• WHAT TO WORK ON
Each line of the listing is to be copied exactly.

• GIVEN INFORMATION
----
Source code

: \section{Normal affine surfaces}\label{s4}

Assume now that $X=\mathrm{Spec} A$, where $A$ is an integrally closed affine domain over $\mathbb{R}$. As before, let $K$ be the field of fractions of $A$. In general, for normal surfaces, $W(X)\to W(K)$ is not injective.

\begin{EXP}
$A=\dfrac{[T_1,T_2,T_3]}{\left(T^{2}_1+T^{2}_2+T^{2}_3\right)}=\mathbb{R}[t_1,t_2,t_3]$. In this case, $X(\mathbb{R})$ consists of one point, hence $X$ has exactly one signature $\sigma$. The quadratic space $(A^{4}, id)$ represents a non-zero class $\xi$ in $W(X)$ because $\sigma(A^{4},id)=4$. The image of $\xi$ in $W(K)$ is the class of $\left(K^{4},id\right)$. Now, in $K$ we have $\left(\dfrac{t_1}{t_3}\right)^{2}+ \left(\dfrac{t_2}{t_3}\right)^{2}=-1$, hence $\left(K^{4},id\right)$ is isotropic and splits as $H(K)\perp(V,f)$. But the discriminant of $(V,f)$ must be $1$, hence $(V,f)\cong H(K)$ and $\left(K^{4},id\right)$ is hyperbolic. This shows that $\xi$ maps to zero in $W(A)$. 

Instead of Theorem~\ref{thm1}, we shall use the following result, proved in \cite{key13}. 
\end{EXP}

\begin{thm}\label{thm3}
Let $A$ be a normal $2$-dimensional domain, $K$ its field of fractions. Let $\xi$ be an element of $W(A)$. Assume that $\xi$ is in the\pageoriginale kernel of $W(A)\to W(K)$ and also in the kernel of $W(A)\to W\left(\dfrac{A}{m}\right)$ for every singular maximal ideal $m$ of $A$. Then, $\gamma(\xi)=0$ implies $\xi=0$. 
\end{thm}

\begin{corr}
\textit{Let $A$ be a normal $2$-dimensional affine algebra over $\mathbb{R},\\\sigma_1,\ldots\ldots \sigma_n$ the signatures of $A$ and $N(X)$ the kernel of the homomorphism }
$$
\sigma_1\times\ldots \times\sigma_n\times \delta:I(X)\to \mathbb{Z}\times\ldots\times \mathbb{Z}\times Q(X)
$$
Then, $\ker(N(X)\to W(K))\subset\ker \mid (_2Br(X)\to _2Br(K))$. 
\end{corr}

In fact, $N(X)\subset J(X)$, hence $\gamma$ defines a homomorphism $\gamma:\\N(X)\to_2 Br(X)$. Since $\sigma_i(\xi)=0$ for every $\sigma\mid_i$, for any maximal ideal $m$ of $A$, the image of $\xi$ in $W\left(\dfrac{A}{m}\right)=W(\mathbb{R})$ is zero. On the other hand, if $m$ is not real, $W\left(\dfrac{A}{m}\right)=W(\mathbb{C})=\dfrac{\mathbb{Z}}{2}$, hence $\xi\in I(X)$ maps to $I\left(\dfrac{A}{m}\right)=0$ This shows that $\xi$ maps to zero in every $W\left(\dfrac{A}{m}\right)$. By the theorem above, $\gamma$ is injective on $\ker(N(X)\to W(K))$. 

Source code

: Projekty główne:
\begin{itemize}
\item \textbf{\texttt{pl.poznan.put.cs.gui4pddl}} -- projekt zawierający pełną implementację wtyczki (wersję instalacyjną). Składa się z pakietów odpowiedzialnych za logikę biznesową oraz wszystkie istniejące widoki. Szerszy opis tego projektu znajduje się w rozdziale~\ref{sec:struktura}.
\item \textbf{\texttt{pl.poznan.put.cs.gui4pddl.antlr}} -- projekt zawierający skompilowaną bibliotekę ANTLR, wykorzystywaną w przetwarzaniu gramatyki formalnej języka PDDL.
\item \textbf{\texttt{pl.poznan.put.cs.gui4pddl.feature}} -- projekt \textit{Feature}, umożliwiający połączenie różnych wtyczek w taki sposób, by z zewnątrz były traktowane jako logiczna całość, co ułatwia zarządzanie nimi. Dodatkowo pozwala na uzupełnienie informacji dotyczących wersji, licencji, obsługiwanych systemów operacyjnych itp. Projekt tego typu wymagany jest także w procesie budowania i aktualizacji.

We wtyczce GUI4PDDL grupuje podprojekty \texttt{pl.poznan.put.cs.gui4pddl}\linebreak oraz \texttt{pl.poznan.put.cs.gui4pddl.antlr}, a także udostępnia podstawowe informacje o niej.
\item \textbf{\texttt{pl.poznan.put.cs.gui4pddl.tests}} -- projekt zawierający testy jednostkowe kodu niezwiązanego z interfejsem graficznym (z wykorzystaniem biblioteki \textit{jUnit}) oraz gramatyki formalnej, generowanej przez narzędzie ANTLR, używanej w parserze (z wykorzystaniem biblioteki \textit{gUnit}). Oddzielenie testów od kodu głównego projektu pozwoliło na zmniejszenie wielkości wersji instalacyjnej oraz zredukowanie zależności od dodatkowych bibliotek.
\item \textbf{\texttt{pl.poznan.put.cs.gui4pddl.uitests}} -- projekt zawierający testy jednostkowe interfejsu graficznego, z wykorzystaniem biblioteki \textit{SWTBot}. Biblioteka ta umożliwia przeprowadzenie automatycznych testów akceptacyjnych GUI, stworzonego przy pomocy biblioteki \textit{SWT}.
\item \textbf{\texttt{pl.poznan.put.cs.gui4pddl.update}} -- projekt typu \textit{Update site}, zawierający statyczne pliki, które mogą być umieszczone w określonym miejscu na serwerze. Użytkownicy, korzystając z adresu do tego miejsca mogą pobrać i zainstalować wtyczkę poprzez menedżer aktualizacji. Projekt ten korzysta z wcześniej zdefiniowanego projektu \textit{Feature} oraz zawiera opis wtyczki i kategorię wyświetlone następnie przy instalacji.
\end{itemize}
----
• ANSWER TO THE EXERCISE
Source code

: \section{Normal affine surfaces}\label{s4}

Assume now that $X=\mathrm{Spec} A$, where $A$ is an integrally closed affine domain over $\mathbb{R}$. As before, let $K$ be the field of fractions of $A$. In general, for normal surfaces, $W(X)\to W(K)$ is not injective.

\begin{EXP}
$A=\dfrac{[T_1,T_2,T_3]}{\left(T^{2}_1+T^{2}_2+T^{2}_3\right)}=\mathbb{R}[t_1,t_2,t_3]$. In this case, $X(\mathbb{R})$ consists of one point, hence $X$ has exactly one signature $\sigma$. The quadratic space $(A^{4}, id)$ represents a non-zero class $\xi$ in $W(X)$ because $\sigma(A^{4},id)=4$. The image of $\xi$ in $W(K)$ is the class of $\left(K^{4},id\right)$. Now, in $K$ we have $\left(\dfrac{t_1}{t_3}\right)^{2}+ \left(\dfrac{t_2}{t_3}\right)^{2}=-1$, hence $\left(K^{4},id\right)$ is isotropic and splits as $H(K)\perp(V,f)$. But the discriminant of $(V,f)$ must be $1$, hence $(V,f)\cong H(K)$ and $\left(K^{4},id\right)$ is hyperbolic. This shows that $\xi$ maps to zero in $W(A)$. 

Instead of Theorem~\ref{thm1}, we shall use the following result, proved in \cite{key13}. 
\end{EXP}

\begin{thm}\label{thm3}
Let $A$ be a normal $2$-dimensional domain, $K$ its field of fractions. Let $\xi$ be an element of $W(A)$. Assume that $\xi$ is in the\pageoriginale kernel of $W(A)\to W(K)$ and also in the kernel of $W(A)\to W\left(\dfrac{A}{m}\right)$ for every singular maximal ideal $m$ of $A$. Then, $\gamma(\xi)=0$ implies $\xi=0$. 
\end{thm}

\begin{corr}
\textit{Let $A$ be a normal $2$-dimensional affine algebra over $\mathbb{R},\\\sigma_1,\ldots\ldots \sigma_n$ the signatures of $A$ and $N(X)$ the kernel of the homomorphism }
$$
\sigma_1\times\ldots \times\sigma_n\times \delta:I(X)\to \mathbb{Z}\times\ldots\times \mathbb{Z}\times Q(X)
$$
Then, $\ker(N(X)\to W(K))\subset\ker \mid (_2Br(X)\to _2Br(K))$. 
\end{corr}

In fact, $N(X)\subset J(X)$, hence $\gamma$ defines a homomorphism $\gamma:\\N(X)\to_2 Br(X)$. Since $\sigma_i(\xi)=0$ for every $\sigma\mid_i$, for any maximal ideal $m$ of $A$, the image of $\xi$ in $W\left(\dfrac{A}{m}\right)=W(\mathbb{R})$ is zero. On the other hand, if $m$ is not real, $W\left(\dfrac{A}{m}\right)=W(\mathbb{C})=\dfrac{\mathbb{Z}}{2}$, hence $\xi\in I(X)$ maps to $I\left(\dfrac{A}{m}\right)=0$ This shows that $\xi$ maps to zero in every $W\left(\dfrac{A}{m}\right)$. By the theorem above, $\gamma$ is injective on $\ker(N(X)\to W(K))$. 

Source code

: Projekty główne:
\begin{itemize}
\item \textbf{\texttt{pl.poznan.put.cs.gui4pddl}} -- projekt zawierający pełną implementację wtyczki (wersję instalacyjną). Składa się z pakietów odpowiedzialnych za logikę biznesową oraz wszystkie istniejące widoki. Szerszy opis tego projektu znajduje się w rozdziale~\ref{sec:struktura}.
\item \textbf{\texttt{pl.poznan.put.cs.gui4pddl.antlr}} -- projekt zawierający skompilowaną bibliotekę ANTLR, wykorzystywaną w przetwarzaniu gramatyki formalnej języka PDDL.
\item \textbf{\texttt{pl.poznan.put.cs.gui4pddl.feature}} -- projekt \textit{Feature}, umożliwiający połączenie różnych wtyczek w taki sposób, by z zewnątrz były traktowane jako logiczna całość, co ułatwia zarządzanie nimi. Dodatkowo pozwala na uzupełnienie informacji dotyczących wersji, licencji, obsługiwanych systemów operacyjnych itp. Projekt tego typu wymagany jest także w procesie budowania i aktualizacji.

We wtyczce GUI4PDDL grupuje podprojekty \texttt{pl.poznan.put.cs.gui4pddl}\linebreak oraz \texttt{pl.poznan.put.cs.gui4pddl.antlr}, a także udostępnia podstawowe informacje o niej.
\item \textbf{\texttt{pl.poznan.put.cs.gui4pddl.tests}} -- projekt zawierający testy jednostkowe kodu niezwiązanego z interfejsem graficznym (z wykorzystaniem biblioteki \textit{jUnit}) oraz gramatyki formalnej, generowanej przez narzędzie ANTLR, używanej w parserze (z wykorzystaniem biblioteki \textit{gUnit}). Oddzielenie testów od kodu głównego projektu pozwoliło na zmniejszenie wielkości wersji instalacyjnej oraz zredukowanie zależności od dodatkowych bibliotek.
\item \textbf{\texttt{pl.poznan.put.cs.gui4pddl.uitests}} -- projekt zawierający testy jednostkowe interfejsu graficznego, z wykorzystaniem biblioteki \textit{SWTBot}. Biblioteka ta umożliwia przeprowadzenie automatycznych testów akceptacyjnych GUI, stworzonego przy pomocy biblioteki \textit{SWT}.
\item \textbf{\texttt{pl.poznan.put.cs.gui4pddl.update}} -- projekt typu \textit{Update site}, zawierający statyczne pliki, które mogą być umieszczone w określonym miejscu na serwerze. Użytkownicy, korzystając z adresu do tego miejsca mogą pobrać i zainstalować wtyczkę poprzez menedżer aktualizacji. Projekt ten korzysta z wcześniej zdefiniowanego projektu \textit{Feature} oraz zawiera opis wtyczki i kategorię wyświetlone następnie przy instalacji.
\end{itemize}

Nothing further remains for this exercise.